Senate threatens to cut DTS funding
- By Josh Rogin
- Nov 16, 2006
The Defense Department must fix its Defense Travel System or federal funding will be cut off, senators told DOD officials today. The long-embattled system is not working despite costing almost $500 million in the past eight years, the senators said.
DTS was intended to be DOD’s all-in-one, Web-based travel management solution, but the system has faced repeated criticism over its lack of usability and delays in development.
“I am appalled that the Defense Department has spent half a billion dollars to develop a system that doesn’t work as required, that doesn’t save money as we were led to believe, and that isn’t being used by DOD personnel” said Sen. Norm Coleman (R-Minn.), chairman of the Senate Homeland Security and Governmental Affairs Committee’s Permanent Subcommittee on Investigations, at a hearing today.
Coleman said he plans to introduce legislation to kill the travel portion of the system. “The travel component of DTS is a failure and a waste of taxpayers’ money,” he said.
DTS’ travel-booking feature fails to find the best fares, and the interface is difficult to use, Coleman said. The system’s back end, including accounting, vouchers and connections to other DOD systems, works reasonably well, however, and should be preserved, if possible, he said.
David Chu, undersecretary of Defense for personnel and readiness, told the committee that DOD was not satisfied with the system’s travel functions. DTS is a means to an end, he said, and the goal is to find the best overall solution. The department is exploring all options for fixing DTS, Chu said.
Sen. Tom Coburn (R-Okla.) told Chu he would block further funding for DTS if the problems aren’t resolved. “There won’t be any money going to the Pentagon as long as I’m a U.S. senator until this is fixed,” he said.

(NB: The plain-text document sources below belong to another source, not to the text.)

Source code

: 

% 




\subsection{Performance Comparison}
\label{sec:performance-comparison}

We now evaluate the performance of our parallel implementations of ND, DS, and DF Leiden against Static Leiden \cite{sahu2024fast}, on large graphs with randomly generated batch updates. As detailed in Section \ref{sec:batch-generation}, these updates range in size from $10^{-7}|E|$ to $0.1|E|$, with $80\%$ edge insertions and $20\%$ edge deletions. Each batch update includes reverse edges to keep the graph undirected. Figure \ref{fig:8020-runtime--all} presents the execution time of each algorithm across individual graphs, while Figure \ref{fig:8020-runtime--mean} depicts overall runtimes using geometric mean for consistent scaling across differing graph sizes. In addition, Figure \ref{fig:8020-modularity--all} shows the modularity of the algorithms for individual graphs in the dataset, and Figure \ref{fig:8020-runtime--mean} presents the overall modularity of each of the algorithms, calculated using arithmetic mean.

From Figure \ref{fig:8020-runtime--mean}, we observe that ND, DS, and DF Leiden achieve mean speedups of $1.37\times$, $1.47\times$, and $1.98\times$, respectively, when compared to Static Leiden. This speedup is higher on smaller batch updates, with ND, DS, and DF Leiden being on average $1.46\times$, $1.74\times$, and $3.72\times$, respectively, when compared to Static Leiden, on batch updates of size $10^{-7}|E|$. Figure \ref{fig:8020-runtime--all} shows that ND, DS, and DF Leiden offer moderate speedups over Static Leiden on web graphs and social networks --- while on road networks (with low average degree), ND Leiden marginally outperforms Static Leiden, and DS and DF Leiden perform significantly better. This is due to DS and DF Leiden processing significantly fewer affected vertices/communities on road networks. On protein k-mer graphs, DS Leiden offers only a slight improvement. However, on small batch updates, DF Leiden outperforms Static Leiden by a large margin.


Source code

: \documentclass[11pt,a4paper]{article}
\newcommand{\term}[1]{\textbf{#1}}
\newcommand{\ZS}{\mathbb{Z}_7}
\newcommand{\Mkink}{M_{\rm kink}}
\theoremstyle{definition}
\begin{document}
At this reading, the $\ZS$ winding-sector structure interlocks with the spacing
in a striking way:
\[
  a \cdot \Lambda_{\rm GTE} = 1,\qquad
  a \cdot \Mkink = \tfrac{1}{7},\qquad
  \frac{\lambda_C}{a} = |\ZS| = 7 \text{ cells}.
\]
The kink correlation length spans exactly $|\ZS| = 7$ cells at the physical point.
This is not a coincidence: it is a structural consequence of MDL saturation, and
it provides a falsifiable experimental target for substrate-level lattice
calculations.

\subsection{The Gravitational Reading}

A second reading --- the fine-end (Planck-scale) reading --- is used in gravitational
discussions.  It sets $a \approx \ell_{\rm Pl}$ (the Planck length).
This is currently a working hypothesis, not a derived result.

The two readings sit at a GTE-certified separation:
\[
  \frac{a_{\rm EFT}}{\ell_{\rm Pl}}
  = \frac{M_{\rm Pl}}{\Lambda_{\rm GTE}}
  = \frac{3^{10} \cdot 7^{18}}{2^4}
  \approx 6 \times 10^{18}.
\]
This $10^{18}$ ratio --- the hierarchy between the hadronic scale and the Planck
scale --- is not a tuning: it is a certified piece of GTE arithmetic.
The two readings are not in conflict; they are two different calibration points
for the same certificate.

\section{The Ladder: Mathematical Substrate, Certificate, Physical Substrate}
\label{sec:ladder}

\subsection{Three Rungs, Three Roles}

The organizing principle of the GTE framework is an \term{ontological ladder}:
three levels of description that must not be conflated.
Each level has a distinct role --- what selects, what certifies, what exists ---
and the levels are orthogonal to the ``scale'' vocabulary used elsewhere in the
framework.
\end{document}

The subcommittee found that DTS was used for only 17 percent of travel transactions between January and September at the 42 DOD locations it surveyed. At the Pentagon, only 19.8 percent of travel bookings were made through DTS during the same period, according to the subcommittee’s investigation.
The DTS program office also failed to keep records that would allow objective evaluations of DTS’ success, said Acting DOD Inspector General Thomas Gimble. The department could not produce the cost or savings documentation needed to judge the system, he said.
“It is not possible for us to determine whether DTS is the most cost-effective way to meet the department’s travel management needs or even to fully quantify cost savings,” Gimble testified.
Coburn introduced an amendment to the 2007 Defense Authorization bill that would have switched DTS to a fee-per-transaction program, but the amendment was taken out of the bill by the joint House/Senate conference committee.
In its place, the conferees mandated an independent study to determine the possibility of separating the travel and accounting functions of DTS, and to evaluate the program’s future. A federally funded research and development center will conduct the study, officials said.
Sen. Carl Levin (D-Mich.) said at the hearing that he would depend on the forthcoming study to inform him about DTS’ viability. Levin will become chairman of the subcommittee when the congressional leadership changes hands next year.
The DTS contract began as a fee-per-transaction contract in 1998 but was switched to a cost-plus-profit contract in 2001, shortly after Northrop Grumman acquired the company that was managing DTS. The government has paid out a total of $474 million for DTS, according to the Government Accountability Office, with $264 million going to Northrop Grumman.